No special rights are granted to the founders or others. All of the Foundation’s assets, including its basic capital, are definitively severed from the founders.   

Art. 4  Board 

The Foundation will be governed by a Board made up of 5 members, who have been elected at its establishment, on nominations from Føroya Arbeiðsgevarafelag, Føroya Reiðarafelag, Føroya Havbúnaðarfelag, the Minister for Industry and Trade, by the founders for terms of 1 and 2 years, respectively, from the date of establishment, the Rector of the University of the Faroe Islands is a permanent member of the Board.   

The members of the Board will hereafter be elected by Føroya Arbeiðsgevarafelag, Føroya Reiðarafelag, Føroya Havbúnaðarfelag, and the Minister for Industry and Trade with one each. Should the Rector of the University of the Faroe Islands not wish to take up a seat on the Board, then the Board shall elect a fifth member instead. Board members are elected for 2-year terms.

The Board members appointed by Føroya Arbeiðsgevarafelag and Føroya Reiðarafelag in conjunction with the Foundation, shall, however, only serve for an initial term of 1 year. After this, 2 members will be elected every other year and 2 members every other year. Board members may be reelected. 

The Board is independent of the founders, as well as of the entity that elected them. The Board organises itself, including electing a chair. If a board member leaves the Board before their term has concluded, a new member shall be elected in their stead by the entity that elected the outgoing member.

If, for any reason, there is no Board, then a new Board will be appointed by the Faroese Government. 

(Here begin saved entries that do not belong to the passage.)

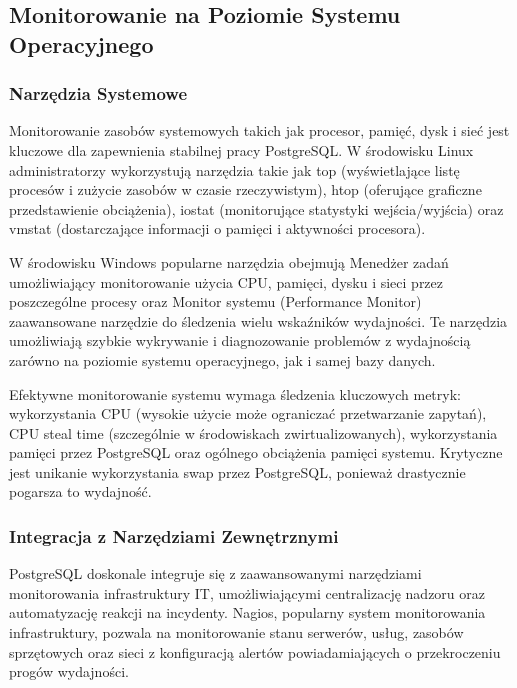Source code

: \documentclass[letterpaper,10pt,polish]{sphinxmanual}
\begin{document}
\subsection{Monitorowanie na Poziomie Systemu Operacyjnego}
\label{\detokenize{rozdzial2/repo-wspolne/index:monitorowanie-na-poziomie-systemu-operacyjnego}}

\subsubsection{Narzędzia Systemowe}
\label{\detokenize{rozdzial2/repo-wspolne/index:narzedzia-systemowe}}
\sphinxAtStartPar
Monitorowanie zasobów systemowych takich jak procesor, pamięć, dysk i sieć jest kluczowe dla zapewnienia stabilnej pracy PostgreSQL. W środowisku Linux administratorzy wykorzystują narzędzia takie jak top (wyświetlające listę procesów i zużycie zasobów w czasie rzeczywistym), htop (oferujące graficzne przedstawienie obciążenia), iostat (monitorujące statystyki wejścia/wyjścia) oraz vmstat (dostarczające informacji o pamięci i aktywności procesora).

\sphinxAtStartPar
W środowisku Windows popularne narzędzia obejmują Menedżer zadań umożliwiający monitorowanie użycia CPU, pamięci, dysku i sieci przez poszczególne procesy oraz Monitor systemu (Performance Monitor) \sphinxhyphen{} zaawansowane narzędzie do śledzenia wielu wskaźników wydajności. Te narzędzia umożliwiają szybkie wykrywanie i diagnozowanie problemów z wydajnością zarówno na poziomie systemu operacyjnego, jak i samej bazy danych.

\sphinxAtStartPar
Efektywne monitorowanie systemu wymaga śledzenia kluczowych metryk: wykorzystania CPU (wysokie użycie może ograniczać przetwarzanie zapytań), CPU steal time (szczególnie w środowiskach zwirtualizowanych), wykorzystania pamięci przez PostgreSQL oraz ogólnego obciążenia pamięci systemu. Krytyczne jest unikanie wykorzystania swap przez PostgreSQL, ponieważ drastycznie pogarsza to wydajność.


\subsubsection{Integracja z Narzędziami Zewnętrznymi}
\label{\detokenize{rozdzial2/repo-wspolne/index:integracja-z-narzedziami-zewnetrznymi}}
\sphinxAtStartPar
PostgreSQL doskonale integruje się z zaawansowanymi narzędziami monitorowania infrastruktury IT, umożliwiającymi centralizację nadzoru oraz automatyzację reakcji na incydenty. Nagios, popularny system monitorowania infrastruktury, pozwala na monitorowanie stanu serwerów, usług, zasobów sprzętowych oraz sieci z konfiguracją alertów powiadamiających o przekroczeniu progów wydajności.
\end{document}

It is the aim that the Board should, as a minimum, be equipped with the following competences and experience: fisheries, aquaculture, research, international cooperation, innovation, new knowledge application, product development, production development and market development, macro economics applied to marine resources, sustainable development and administration of fisheries and aquaculture industries.  

The Board is entrusted with the governance of the Foundation in all matters and areas. No decisions can be made at board meetings, unless a majority of board members are present.

Decisions will be made following ordinary majority procedures. In case of ties, the chair shall have the casting vote. All activities at board meetings shall be entered into a minute book, which shall be signed by the Board. The Board establishes its own working procedures. 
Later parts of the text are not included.